Today, however, this patch of land is marked by tall rubber trees, a plethora of other plant species and thriving fauna like elephants, leopards, mongoose, python, deer, wild boars, various species of snakes and migratory birds.
Former militants from the Bodo community, who gave up their armed struggle for secession from India and just over ten years ago, began this noble reforestation initiative. This 35-member group of former armed militants have dedicated the past ten years into restoring the ecological balance of their homeland. Led by Ismail Daimari, this group first surrendered their arms and instead of living on the government’s dole in relief camps, approached the government for a portion of the uncultivated land on a 50-year lease.

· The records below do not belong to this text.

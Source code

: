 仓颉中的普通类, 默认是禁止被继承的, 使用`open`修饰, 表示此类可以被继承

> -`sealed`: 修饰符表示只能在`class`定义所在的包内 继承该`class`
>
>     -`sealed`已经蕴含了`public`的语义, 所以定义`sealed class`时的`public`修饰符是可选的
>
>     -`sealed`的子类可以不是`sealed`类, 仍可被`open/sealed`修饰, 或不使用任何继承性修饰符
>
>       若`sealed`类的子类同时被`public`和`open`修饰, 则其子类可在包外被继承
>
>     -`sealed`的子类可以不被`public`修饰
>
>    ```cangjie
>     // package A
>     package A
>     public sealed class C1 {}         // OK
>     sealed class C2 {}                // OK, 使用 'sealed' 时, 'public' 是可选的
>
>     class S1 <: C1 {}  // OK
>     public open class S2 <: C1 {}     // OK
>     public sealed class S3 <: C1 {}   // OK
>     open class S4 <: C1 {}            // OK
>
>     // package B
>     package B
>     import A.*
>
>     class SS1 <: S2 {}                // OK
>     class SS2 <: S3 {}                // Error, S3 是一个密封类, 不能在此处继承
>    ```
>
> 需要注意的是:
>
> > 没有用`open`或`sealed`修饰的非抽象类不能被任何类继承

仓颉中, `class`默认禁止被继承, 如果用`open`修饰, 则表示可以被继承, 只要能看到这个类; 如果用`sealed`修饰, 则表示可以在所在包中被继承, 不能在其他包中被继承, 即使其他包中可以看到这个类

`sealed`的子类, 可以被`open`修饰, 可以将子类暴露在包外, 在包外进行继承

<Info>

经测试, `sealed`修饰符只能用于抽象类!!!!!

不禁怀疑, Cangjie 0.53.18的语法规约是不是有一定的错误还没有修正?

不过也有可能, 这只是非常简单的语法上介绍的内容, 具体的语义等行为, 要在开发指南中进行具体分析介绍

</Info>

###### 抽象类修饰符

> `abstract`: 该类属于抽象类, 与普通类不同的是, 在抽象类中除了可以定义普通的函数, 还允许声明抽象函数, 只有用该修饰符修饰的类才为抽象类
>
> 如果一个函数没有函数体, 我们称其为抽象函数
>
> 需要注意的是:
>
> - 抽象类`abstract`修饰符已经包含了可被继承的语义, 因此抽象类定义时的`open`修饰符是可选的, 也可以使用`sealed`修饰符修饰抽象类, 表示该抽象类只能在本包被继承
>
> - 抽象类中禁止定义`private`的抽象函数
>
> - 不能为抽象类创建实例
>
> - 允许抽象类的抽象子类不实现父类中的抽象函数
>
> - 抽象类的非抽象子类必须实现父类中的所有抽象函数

They haven’t looked back, and this process resulted in the regeneration of this once-barren land. Assistance from the central government was promised, but Ismail tells Sputnik News that this help hasn’t been forthcoming. The group managed to convert this barren land into a forest with assistance from locals in the surrounding six villages (Sonaigaon, Bhairabpur, Goroimari, Sapangaon, Mazargaon-1, and Mazargaon-2), using traditional means.
Besides the plantation, this 35-member group and other villagers have constructed canals, sourcing water from nearby rivers to nourish this man-made forest.